Leur point commun réside dans l’amour des grands thèmes de synthétiseurs, des batteries soigneusement programmées et des compositions dotées d’un véritable développement. John B construit souvent un morceau non pas autour d’un seul drop efficace, mais comme une petite histoire : introduction, changement d’échelle émotionnelle, contraste entre mélodie et agressivité rythmique, puis virage stylistique inattendu.
Son importance pour la drum & bass ne repose donc pas sur la création d’un seul sous-genre. John B a montré jusqu’où le vocabulaire du D&B pouvait être élargi tout en conservant une identité artistique reconnaissable. Trance & bass et electrostep sont devenus les appellations les plus évidentes de cette approche, mais son catalogue dépasse largement ces deux définitions.
Discographie principale de John B
Albums studio
- Visions — 1998
- Catalyst — 1999
- Future Reference — 2001
- In:Transit — 2004
- Electrostep — 2006
- Light Speed — 2012
- Found In Rave — 2025
Cette chronologie distingue les véritables œuvres personnelles au format album des DJ mixes, EP, albums de remixes et publications rétrospectives. Les catalogues confirment le statut d’album de Visions, Catalyst, Future Reference, Electrostep, Light Speed et Found In Rave ; In:Transit constitue également une œuvre personnelle complète publiée en 2004.
Autres sorties majeures importantes
- Redox — Catalyst Reprocessed — 2000, matériau de Catalyst retravaillé
- Brainstorm — 2002, DJ mix / compilation
- American Girls EP — 2002
- To Russia With Love — 2008, DJ mix
- Evolve Volume One — 2016, EP et début de la série Evolve
- Timelines (1995–2020) — 2020, anthologie rétrospective
Cette distinction est importante dans la discographie de John B : au fil des décennies, de nombreuses publications sont apparues et sont parfois classées dans les catalogues numériques à côté des albums studio traditionnels, alors qu’elles ont été conçues comme des mixes, EP, projets de remixes ou compilations d’archives.
La place de John B dans la drum & bass
John B entre dans la drum & bass à une époque où le genre est encore en train de définir rapidement ses propres règles, et il passe presque toute la suite de sa carrière à tester jusqu’où celles-ci peuvent être repoussées. Il peut produire du techstep sombre pour le public de Grooverider et Metalheadz, puis quelques années plus tard associer breaks rapides et euphorie trance, se tourner ensuite vers la synthpop et l’electroclash, avant de transformer plusieurs décennies plus tard la musique de jeux vidéo en matière pour des morceaux rave.

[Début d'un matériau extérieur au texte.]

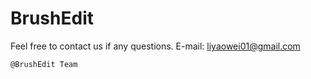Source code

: # BrushEdit

Feel free to contact us if any questions.
E-mail: liyaowei01@gmail.com

```@BrushEdit Team```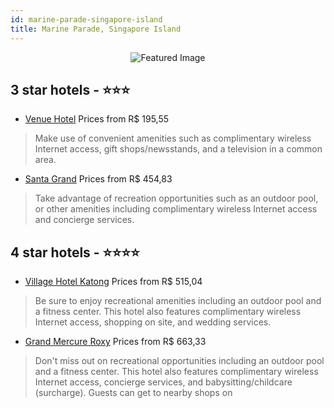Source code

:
 ```yaml
---
id: marine-parade-singapore-island
title: Marine Parade, Singapore Island
---
```


<center><img src="https://i.travelapi.com/hotels/4000000/3900000/3891800/3891765/7fc719ff_z.jpg" alt="Featured Image" /></center>


##  3 star hotels - ⭐️⭐️⭐️

-    [Venue Hotel](https://us.hurb.com/hotels/marine-parade/venue-hotel-JNP-JP227319?cmp=18055) Prices from R$ 195,55
   > Make use of convenient amenities such as complimentary wireless Internet access, gift shops/newsstands, and a television in a common area.
-    [Santa Grand](https://us.hurb.com/hotels/marine-parade/santa-grand-JNP-JP323748?cmp=18055) Prices from R$ 454,83
   > Take advantage of recreation opportunities such as an outdoor pool, or other amenities including complimentary wireless Internet access and concierge services.

##  4 star hotels - ⭐️⭐️⭐️⭐️

-    [Village Hotel Katong](https://us.hurb.com/hotels/marine-parade/village-hotel-katong-JNP-JP289684?cmp=18055) Prices from R$ 515,04
   > Be sure to enjoy recreational amenities including an outdoor pool and a fitness center. This hotel also features complimentary wireless Internet access, shopping on site, and wedding services.
-    [Grand Mercure Roxy](https://us.hurb.com/hotels/marine-parade/grand-mercure-roxy-JNP-JP055054?cmp=18055) Prices from R$ 663,33
   > Don't miss out on recreational opportunities including an outdoor pool and a fitness center. This hotel also features complimentary wireless Internet access, concierge services, and babysitting/childcare (surcharge). Guests can get to nearby shops on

Sa carrière ne repose pourtant ni sur un changement permanent de pseudonymes ni sur le rejet de ses périodes précédentes. Secrets, Up All Night, American Girls, Red Sky, Numbers, Robot Lover, Connected, Evolve et les morceaux de Found In Rave appartiennent à des époques différentes mais coexistent dans un même catalogue. Cette liberté de ne pas avoir à correspondre à une seule version de lui-même est devenue l’un des traits les plus constants de John B en tant que musicien.
Sa place dans l’histoire de la drum & bass ne se définit donc pas uniquement par quelques disques classiques. John B est l’exemple d’un artiste qui a toujours travaillé à l’intérieur de la scène tout en y introduisant continuellement des idées venues d’ailleurs : jazz, trance, electro, new wave, synthpop, rock, musique de cinéma et culture vidéoludique. Sa discographie n’est ainsi pas la chronique d’une seule technique signature, mais l’histoire d’une transformation permanente de son propre langage musical.